- [Task input]:
________

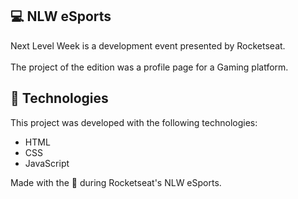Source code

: ## 💻 NLW eSports

Next Level Week is a development event presented by Rocketseat.
<br><br>
The project of the edition was a profile page for a Gaming platform.

## 🚀 Technologies

This project was developed with the following technologies:

- HTML
- CSS
- JavaScript

Made with the 💜 during Rocketseat's NLW eSports.

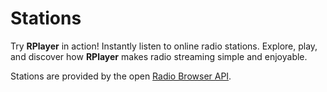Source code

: # Stations

Try **RPlayer** in action! Instantly listen to online radio stations. Explore, play, and discover how **RPlayer** makes radio streaming simple and enjoyable.

Stations are provided by the open [Radio Browser API](https://www.radio-browser.info/).
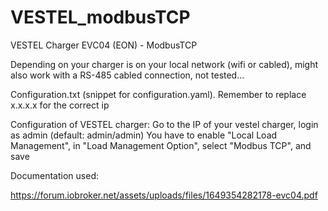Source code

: # VESTEL_modbusTCP
VESTEL Charger EVC04 (EON) - ModbusTCP

Depending on your charger is on your local network (wifi or cabled), might also work with a RS-485 cabled connection, not tested...


Configuration.txt (snippet for configuration.yaml).
Remember to replace x.x.x.x for the correct ip

Configuration of VESTEL charger:
Go to the IP of your vestel charger, login as admin (default: admin/admin)
You have to enable "Local Load Management", in "Load Management Option", select "Modbus TCP", and save

Documentation used: 

https://forum.iobroker.net/assets/uploads/files/1649354282178-evc04.pdf


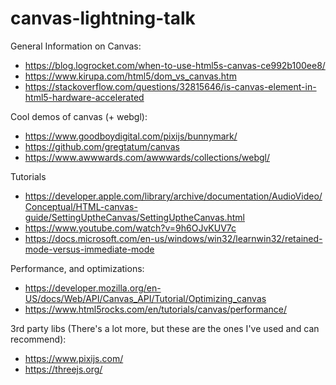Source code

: # canvas-lightning-talk

General Information on Canvas:
- https://blog.logrocket.com/when-to-use-html5s-canvas-ce992b100ee8/
- https://www.kirupa.com/html5/dom_vs_canvas.htm
- https://stackoverflow.com/questions/32815646/is-canvas-element-in-html5-hardware-accelerated

Cool demos of canvas (+ webgl):
- https://www.goodboydigital.com/pixijs/bunnymark/
- https://github.com/gregtatum/canvas
- https://www.awwwards.com/awwwards/collections/webgl/

Tutorials
- https://developer.apple.com/library/archive/documentation/AudioVideo/Conceptual/HTML-canvas-guide/SettingUptheCanvas/SettingUptheCanvas.html
- https://www.youtube.com/watch?v=9h6OJvKUV7c
- https://docs.microsoft.com/en-us/windows/win32/learnwin32/retained-mode-versus-immediate-mode

Performance, and optimizations:
- https://developer.mozilla.org/en-US/docs/Web/API/Canvas_API/Tutorial/Optimizing_canvas
- https://www.html5rocks.com/en/tutorials/canvas/performance/

3rd party libs (There's a lot more, but these are the ones I've used and can recommend):
- https://www.pixijs.com/
- https://threejs.org/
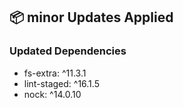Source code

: ## 📦 minor Updates Applied

### Updated Dependencies

- fs-extra: ^11.3.1
- lint-staged: ^16.1.5
- nock: ^14.0.10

________

- [Goal of the exercise]: Write out the data exactly, and exclude every picture it holds.

- [Response]:
Source code

: ## 💻 NLW eSports

Next Level Week is a development event presented by Rocketseat.
<br><br>
The project of the edition was a profile page for a Gaming platform.

## 🚀 Technologies

This project was developed with the following technologies:

- HTML
- CSS
- JavaScript

Made with the 💜 during Rocketseat's NLW eSports.

Source code

: # Stations

Try **RPlayer** in action! Instantly listen to online radio stations. Explore, play, and discover how **RPlayer** makes radio streaming simple and enjoyable.

Stations are provided by the open [Radio Browser API](https://www.radio-browser.info/).
Source code

: # VESTEL_modbusTCP
VESTEL Charger EVC04 (EON) - ModbusTCP

Depending on your charger is on your local network (wifi or cabled), might also work with a RS-485 cabled connection, not tested...


Configuration.txt (snippet for configuration.yaml).
Remember to replace x.x.x.x for the correct ip

Configuration of VESTEL charger:
Go to the IP of your vestel charger, login as admin (default: admin/admin)
You have to enable "Local Load Management", in "Load Management Option", select "Modbus TCP", and save

Documentation used: 

https://forum.iobroker.net/assets/uploads/files/1649354282178-evc04.pdf


Source code

: # canvas-lightning-talk

General Information on Canvas:
- https://blog.logrocket.com/when-to-use-html5s-canvas-ce992b100ee8/
- https://www.kirupa.com/html5/dom_vs_canvas.htm
- https://stackoverflow.com/questions/32815646/is-canvas-element-in-html5-hardware-accelerated

Cool demos of canvas (+ webgl):
- https://www.goodboydigital.com/pixijs/bunnymark/
- https://github.com/gregtatum/canvas
- https://www.awwwards.com/awwwards/collections/webgl/

Tutorials
- https://developer.apple.com/library/archive/documentation/AudioVideo/Conceptual/HTML-canvas-guide/SettingUptheCanvas/SettingUptheCanvas.html
- https://www.youtube.com/watch?v=9h6OJvKUV7c
- https://docs.microsoft.com/en-us/windows/win32/learnwin32/retained-mode-versus-immediate-mode

Performance, and optimizations:
- https://developer.mozilla.org/en-US/docs/Web/API/Canvas_API/Tutorial/Optimizing_canvas
- https://www.html5rocks.com/en/tutorials/canvas/performance/

3rd party libs (There's a lot more, but these are the ones I've used and can recommend):
- https://www.pixijs.com/
- https://threejs.org/
Source code

: ## 📦 minor Updates Applied

### Updated Dependencies

- fs-extra: ^11.3.1
- lint-staged: ^16.1.5
- nock: ^14.0.10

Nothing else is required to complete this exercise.